Andre Iguodala is totally cool winning the NBA Finals MVP. And he should be, because he absolutely deserved the award after being arguably the Warriors’ best player in the first two games and defending LeBron James as well as he did. LeBron still got his numbers, and also had a deserving argument for Finals MVP, but think of how much more havoc he could have wreaked on the Warriors had Iggy not been guarding him.
One award Iguodala wants no part of? The Sixth Man Of The Year award, which is surprising, since Iguodala will be coming off the bench again this year, and will be one of the top candidates for the award. Most players would be elated to win any award, so why does Iguodala have such an adverse reaction to this? Here’s what he told Sam Amick of USA Today:
“You learn how to embrace (the role), and when you embrace things, things tend to work out in your favor,” said Iguodala, who is again expected to play behind starter Harrison Barnes while leading the second unit. “I’ve been through (playing sixth man) for a year, (I) understand it a trillion times more than last year. Definitely more comfortable. I’m actually looking forward to it.”
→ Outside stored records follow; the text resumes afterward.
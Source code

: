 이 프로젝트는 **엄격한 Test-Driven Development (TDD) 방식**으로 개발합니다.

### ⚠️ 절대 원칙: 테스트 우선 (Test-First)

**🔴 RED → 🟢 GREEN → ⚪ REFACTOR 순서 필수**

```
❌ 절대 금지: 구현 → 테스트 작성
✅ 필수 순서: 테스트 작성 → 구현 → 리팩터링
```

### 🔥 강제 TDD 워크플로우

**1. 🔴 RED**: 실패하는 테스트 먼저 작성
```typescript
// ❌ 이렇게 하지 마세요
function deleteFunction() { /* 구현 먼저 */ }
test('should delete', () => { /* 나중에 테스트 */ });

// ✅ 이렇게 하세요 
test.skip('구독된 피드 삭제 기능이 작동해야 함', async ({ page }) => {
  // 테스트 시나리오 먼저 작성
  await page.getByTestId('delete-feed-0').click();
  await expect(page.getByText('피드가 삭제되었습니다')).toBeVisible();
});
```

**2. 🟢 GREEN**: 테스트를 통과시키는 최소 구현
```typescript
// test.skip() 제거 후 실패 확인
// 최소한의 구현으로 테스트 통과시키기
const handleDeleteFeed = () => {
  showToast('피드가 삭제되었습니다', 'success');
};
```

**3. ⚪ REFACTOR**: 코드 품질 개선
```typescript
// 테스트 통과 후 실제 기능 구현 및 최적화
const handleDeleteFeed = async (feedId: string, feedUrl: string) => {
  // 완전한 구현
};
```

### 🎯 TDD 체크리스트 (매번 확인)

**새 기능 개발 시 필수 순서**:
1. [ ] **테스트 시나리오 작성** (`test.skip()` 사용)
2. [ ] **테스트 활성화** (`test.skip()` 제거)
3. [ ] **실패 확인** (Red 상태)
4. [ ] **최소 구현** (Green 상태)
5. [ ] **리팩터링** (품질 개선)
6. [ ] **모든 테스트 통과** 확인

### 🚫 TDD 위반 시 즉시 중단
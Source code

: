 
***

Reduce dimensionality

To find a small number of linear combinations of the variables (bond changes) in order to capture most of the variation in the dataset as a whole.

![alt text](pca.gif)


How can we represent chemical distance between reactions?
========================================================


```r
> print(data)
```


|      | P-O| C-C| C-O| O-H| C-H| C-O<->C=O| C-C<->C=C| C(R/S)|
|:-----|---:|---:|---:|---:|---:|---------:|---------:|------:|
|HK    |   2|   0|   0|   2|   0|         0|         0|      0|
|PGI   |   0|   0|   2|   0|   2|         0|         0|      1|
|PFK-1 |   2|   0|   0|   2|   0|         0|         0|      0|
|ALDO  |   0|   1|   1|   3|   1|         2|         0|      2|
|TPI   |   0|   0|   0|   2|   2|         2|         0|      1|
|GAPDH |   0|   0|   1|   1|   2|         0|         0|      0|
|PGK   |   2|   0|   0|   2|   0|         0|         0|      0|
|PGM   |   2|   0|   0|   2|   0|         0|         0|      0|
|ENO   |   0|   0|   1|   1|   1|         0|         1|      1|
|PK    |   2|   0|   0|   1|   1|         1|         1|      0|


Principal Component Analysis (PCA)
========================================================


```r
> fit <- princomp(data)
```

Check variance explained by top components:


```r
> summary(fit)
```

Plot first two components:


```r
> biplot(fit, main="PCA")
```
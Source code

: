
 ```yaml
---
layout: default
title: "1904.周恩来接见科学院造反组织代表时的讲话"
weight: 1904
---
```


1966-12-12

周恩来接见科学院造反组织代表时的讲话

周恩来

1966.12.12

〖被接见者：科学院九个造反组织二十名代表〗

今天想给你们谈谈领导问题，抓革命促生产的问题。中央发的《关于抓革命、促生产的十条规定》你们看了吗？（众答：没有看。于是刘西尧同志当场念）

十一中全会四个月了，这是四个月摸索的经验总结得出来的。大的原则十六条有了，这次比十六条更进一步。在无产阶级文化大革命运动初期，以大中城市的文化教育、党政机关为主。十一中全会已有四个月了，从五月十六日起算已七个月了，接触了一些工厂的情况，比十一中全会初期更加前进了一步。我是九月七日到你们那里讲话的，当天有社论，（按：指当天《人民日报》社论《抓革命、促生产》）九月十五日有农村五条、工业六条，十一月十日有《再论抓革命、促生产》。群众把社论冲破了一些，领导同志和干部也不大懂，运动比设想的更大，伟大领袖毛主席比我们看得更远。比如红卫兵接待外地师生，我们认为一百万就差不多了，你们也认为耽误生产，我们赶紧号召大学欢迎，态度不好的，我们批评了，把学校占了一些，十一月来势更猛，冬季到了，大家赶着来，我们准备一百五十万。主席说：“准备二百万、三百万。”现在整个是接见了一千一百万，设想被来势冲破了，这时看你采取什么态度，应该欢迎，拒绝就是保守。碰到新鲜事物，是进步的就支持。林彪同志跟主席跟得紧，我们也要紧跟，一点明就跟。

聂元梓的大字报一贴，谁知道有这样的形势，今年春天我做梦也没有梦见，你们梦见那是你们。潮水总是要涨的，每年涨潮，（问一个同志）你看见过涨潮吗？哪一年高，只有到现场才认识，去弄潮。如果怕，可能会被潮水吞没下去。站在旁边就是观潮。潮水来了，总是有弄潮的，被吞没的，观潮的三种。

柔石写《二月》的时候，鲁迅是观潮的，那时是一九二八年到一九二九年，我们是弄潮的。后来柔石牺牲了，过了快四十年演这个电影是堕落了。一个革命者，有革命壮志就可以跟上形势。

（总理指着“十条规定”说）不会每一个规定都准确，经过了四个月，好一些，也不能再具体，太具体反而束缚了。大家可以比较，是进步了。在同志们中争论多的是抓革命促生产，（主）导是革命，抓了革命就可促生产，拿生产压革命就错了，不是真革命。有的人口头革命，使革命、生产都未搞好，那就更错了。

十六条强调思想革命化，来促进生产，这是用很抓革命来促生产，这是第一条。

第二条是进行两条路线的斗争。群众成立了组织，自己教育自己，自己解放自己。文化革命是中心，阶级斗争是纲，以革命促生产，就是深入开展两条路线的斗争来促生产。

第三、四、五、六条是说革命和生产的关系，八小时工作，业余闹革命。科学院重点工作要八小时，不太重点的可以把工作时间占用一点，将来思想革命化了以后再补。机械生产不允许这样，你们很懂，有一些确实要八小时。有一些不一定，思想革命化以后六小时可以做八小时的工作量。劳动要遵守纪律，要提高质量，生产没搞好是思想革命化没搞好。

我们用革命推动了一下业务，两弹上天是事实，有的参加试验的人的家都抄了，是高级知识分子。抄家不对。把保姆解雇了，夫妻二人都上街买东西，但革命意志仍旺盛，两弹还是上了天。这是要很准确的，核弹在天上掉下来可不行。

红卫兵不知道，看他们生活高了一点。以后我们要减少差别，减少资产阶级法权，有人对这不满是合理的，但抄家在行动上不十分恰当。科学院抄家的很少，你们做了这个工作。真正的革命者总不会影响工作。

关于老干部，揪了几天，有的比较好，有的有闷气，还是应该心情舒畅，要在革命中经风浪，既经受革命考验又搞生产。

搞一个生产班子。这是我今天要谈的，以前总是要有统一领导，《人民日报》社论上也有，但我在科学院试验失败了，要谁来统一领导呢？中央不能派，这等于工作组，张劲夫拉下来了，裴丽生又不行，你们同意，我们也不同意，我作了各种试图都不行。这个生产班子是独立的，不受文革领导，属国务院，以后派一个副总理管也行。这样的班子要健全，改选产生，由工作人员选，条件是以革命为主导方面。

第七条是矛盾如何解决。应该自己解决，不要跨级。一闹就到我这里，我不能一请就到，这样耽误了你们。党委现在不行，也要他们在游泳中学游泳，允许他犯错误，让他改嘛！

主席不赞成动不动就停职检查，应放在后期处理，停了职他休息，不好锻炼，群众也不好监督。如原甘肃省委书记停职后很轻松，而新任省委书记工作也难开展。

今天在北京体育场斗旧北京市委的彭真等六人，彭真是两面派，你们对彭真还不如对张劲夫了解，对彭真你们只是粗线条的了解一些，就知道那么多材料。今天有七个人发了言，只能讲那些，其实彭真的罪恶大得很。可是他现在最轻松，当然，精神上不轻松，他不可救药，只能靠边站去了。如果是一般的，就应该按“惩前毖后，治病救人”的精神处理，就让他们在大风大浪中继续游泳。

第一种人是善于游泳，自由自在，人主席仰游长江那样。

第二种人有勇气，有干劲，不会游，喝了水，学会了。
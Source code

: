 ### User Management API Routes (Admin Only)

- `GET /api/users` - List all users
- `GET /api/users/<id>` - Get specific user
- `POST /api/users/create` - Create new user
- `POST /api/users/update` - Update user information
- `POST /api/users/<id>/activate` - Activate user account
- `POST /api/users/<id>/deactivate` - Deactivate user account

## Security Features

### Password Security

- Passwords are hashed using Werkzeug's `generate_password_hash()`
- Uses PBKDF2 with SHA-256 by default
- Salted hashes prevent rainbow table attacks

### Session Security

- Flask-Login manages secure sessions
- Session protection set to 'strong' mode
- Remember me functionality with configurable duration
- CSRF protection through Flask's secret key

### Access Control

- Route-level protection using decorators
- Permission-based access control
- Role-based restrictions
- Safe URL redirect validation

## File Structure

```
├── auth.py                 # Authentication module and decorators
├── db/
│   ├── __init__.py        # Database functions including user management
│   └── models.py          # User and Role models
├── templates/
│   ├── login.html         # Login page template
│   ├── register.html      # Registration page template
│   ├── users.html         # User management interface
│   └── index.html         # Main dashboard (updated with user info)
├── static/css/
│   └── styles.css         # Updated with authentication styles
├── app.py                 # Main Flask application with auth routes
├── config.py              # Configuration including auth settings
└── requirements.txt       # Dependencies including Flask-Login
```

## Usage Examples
As for the notion of winning the Sixth Man of the Year award, Iguodala was quick to stop the conversation there. His view, as he so comically shared, is that the individual accolades should begin and end with the league’s MVP award.
“I’m not a fan of the award, actually,” he said. “It’s like affirmative action or something (like that) to me.”
Iguodala’s point is well taken, but should individual recognition really just start and stop with the MVP? Doing that disregards stellar defensive players, standout rookies and players who have put in the immense work to become miles better than they used to be. The Sixth Man Of The Year award may be a bit hokey, but it’s nonetheless important.
Iguodala may not be interested in winning it, but if he performs as well as he did in his reserve role last year, he may not have a choice but to accept it.